Like Balticon and unlike Newhere, much of the NASFiC's activity was on
Discord. I've been unable to sign up for a Discord account without
it demanding my birthday, which I'm unwilling to give. I'm also
unwilling to lie about it. Since Discord claims that question's
purpose is only to prove I'm over 13, for which my birth year suffices
since it was before 2007, and since nothing prevents a child from
lying about their birthday, they're either lying or incompetent. It's
my hope that all future virtual cons avoid using Discord until they
fix this. And that those cons not encourage fans to lie to Discord
about their birthdays. Or do cons really want to select for
dishonest members?

Other than a brief test to see if I could see and hear panels, the
first thing I viewed was the Prometheus Award ceremony, on Saturday.
It used Vimeo, which is sort of like Zoom's webinar mode except
without any text chat. C.J. Cherryh and Jane S. Fancher won for
_Alliance Rising_. Poul Anderson won the Hall of Fame award for
"Sam Hall." I don't know why the ceremony was at the NASFiC rather
than at the Worldcon.

Immediately after that ceremony, in the same "room," was "Visions of
SF, Liberty, Human Rights: The Prometheus Awards over Four Decades,
from F. Paul Wilson and Robert Heinlein to Today." As the panel
approached the end of its hour, it was abruptly cut off without
notice as one of the panelists was talking.

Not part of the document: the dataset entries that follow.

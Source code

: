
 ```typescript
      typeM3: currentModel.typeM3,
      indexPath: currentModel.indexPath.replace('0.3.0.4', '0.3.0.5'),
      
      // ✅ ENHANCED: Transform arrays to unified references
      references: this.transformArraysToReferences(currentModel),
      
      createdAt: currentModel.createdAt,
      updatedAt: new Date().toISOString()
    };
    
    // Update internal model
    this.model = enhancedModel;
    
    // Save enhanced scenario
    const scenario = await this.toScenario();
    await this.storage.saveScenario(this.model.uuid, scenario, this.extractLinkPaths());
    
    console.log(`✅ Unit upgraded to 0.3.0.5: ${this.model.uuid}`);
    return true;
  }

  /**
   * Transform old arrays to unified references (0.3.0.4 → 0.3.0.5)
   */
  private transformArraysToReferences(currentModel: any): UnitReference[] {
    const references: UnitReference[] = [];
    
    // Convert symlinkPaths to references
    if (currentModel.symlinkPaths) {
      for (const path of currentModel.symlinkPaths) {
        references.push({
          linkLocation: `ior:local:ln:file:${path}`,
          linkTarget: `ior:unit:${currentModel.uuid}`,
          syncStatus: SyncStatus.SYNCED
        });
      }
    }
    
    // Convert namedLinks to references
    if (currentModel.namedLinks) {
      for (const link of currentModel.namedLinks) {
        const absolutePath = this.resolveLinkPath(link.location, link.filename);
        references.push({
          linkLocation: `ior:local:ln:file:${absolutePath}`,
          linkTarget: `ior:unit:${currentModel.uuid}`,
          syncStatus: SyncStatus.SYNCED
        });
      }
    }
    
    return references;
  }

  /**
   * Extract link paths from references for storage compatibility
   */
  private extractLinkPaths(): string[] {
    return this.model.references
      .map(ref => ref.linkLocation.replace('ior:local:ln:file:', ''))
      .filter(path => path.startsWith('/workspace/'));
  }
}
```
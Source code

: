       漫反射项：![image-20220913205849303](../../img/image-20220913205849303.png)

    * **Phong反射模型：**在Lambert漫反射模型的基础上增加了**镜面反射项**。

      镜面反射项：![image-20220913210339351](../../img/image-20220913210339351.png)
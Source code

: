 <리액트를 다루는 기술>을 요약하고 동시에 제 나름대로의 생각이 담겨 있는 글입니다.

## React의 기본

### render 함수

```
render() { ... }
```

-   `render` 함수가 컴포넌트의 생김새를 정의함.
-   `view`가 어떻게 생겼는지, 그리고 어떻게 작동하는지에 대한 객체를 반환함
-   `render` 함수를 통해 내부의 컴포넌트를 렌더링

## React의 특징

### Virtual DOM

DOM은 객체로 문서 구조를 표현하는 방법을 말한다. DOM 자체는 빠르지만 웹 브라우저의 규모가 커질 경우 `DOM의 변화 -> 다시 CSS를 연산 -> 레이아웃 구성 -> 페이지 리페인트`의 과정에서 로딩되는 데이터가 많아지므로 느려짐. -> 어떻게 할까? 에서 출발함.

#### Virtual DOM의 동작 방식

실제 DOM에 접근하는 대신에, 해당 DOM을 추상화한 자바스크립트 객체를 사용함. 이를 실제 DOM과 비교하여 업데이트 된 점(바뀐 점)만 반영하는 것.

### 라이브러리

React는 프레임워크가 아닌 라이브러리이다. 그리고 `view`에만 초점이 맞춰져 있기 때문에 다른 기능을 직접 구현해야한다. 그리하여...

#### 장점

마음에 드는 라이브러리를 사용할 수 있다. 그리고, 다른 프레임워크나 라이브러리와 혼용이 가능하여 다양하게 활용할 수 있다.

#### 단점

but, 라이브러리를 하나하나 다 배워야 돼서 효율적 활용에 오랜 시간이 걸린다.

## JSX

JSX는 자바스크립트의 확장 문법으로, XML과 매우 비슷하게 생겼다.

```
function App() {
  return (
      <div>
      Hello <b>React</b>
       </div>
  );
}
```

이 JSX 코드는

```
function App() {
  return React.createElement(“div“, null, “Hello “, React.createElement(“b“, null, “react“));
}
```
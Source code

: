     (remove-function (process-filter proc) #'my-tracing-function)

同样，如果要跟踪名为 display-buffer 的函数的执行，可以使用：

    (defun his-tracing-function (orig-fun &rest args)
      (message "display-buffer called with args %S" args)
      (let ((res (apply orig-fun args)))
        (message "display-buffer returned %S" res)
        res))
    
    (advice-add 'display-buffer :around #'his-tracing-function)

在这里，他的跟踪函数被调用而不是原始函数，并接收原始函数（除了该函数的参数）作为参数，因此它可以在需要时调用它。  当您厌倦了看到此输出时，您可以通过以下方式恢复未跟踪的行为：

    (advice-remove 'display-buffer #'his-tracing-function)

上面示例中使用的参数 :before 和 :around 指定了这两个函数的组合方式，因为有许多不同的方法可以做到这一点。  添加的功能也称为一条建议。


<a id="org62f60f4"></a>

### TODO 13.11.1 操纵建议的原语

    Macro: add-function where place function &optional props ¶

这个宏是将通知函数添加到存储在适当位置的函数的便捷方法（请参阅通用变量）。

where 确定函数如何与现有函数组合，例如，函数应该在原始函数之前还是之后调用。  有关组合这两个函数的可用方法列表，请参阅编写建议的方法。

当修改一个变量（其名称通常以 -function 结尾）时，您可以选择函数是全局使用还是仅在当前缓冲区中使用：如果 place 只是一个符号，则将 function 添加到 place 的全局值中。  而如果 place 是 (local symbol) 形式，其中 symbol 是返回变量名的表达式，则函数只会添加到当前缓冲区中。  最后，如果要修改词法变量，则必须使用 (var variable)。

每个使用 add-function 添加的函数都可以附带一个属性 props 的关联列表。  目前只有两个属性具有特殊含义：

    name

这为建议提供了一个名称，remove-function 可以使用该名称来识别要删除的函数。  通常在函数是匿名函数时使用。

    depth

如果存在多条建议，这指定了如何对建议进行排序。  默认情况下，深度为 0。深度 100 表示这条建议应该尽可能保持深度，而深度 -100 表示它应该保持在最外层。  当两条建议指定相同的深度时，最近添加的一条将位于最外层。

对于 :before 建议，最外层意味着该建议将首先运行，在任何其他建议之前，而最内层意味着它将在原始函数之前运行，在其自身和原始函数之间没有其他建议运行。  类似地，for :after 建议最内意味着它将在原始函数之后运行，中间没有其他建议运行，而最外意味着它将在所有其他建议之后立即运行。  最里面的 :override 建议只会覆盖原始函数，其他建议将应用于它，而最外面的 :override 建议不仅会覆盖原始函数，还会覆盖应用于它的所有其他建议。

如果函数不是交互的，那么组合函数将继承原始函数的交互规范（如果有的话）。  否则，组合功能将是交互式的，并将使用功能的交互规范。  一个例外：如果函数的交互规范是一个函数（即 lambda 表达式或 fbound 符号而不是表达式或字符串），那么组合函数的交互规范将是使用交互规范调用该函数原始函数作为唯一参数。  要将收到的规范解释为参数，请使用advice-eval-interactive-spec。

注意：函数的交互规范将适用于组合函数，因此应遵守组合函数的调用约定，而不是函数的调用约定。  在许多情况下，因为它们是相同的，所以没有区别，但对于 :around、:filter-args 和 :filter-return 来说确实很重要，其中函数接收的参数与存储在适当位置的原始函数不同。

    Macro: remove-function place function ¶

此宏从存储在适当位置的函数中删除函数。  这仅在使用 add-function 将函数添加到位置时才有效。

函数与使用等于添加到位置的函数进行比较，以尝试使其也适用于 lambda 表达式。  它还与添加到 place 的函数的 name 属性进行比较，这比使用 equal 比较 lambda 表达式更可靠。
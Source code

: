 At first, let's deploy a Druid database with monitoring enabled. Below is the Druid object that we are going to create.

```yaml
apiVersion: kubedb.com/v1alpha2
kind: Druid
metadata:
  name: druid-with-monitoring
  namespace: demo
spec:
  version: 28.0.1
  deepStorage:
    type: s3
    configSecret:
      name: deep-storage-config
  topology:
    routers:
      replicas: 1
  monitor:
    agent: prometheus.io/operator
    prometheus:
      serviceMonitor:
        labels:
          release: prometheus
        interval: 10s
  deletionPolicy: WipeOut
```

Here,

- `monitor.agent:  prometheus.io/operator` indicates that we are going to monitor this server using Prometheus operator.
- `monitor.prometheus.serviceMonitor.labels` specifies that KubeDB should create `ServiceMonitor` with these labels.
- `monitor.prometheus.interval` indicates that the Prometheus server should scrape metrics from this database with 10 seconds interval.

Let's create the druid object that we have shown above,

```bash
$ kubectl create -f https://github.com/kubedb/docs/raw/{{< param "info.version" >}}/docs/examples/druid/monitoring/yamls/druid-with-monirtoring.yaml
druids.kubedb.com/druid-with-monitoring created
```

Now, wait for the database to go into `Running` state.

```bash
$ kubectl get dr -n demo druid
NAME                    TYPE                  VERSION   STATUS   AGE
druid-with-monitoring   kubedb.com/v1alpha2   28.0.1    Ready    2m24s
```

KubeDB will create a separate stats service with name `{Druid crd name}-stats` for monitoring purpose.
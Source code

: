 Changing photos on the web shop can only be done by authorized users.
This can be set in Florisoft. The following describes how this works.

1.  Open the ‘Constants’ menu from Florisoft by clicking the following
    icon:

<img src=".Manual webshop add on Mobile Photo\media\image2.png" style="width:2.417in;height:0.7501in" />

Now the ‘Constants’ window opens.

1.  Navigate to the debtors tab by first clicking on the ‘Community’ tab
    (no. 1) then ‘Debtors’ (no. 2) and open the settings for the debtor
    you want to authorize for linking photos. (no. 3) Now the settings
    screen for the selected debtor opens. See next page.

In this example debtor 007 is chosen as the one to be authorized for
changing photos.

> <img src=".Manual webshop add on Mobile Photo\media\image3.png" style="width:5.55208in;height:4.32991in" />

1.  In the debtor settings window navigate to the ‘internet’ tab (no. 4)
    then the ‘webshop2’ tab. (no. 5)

My next event, on Sunday, was _Future of Policing: A Journey Planet
Fanzine Workshop_. I arrived a little too early, so I got a screen
that said "Our program will begin shortly... Please Stand By!" It
continued to say that until well after the event was due to begin.
Finally, I tried reloading the Vimeo web page, and the program
began in the middle. Not a well-thought-out user interface.

They were apparently taking questions from the audience via Discord.
I think they want audience members to contribute articles on the
subject of policing to their fanzine. If so, I certainly plan to
submit one, as I have strong opinions, based on personal experience
and lots of reading on the topic.

Vimeo, unlike Zoom, cuts off the beginnings of the names of panelists
who are on the left edge of the screen. Also, it has automatically
generated captioning which is distracting and inaccurate, hides the
names of the panelists who are on the bottom of the screen, and
apparently can't be turned off.

Two hours ahead of time, I signed up via the website for the
kaffeeklatsch with Eric Flint. I got no immediate indication or
feedback as to whether there was an opening or whether the event was
already full. A few minutes before the event was to begin I got two
emails, from two different people, providing the Zoom URL for the
event. This was my first truly interactive event at the con. It
went well. The author had a video background which I recognized
as GRRM's Hugo presentation from last month.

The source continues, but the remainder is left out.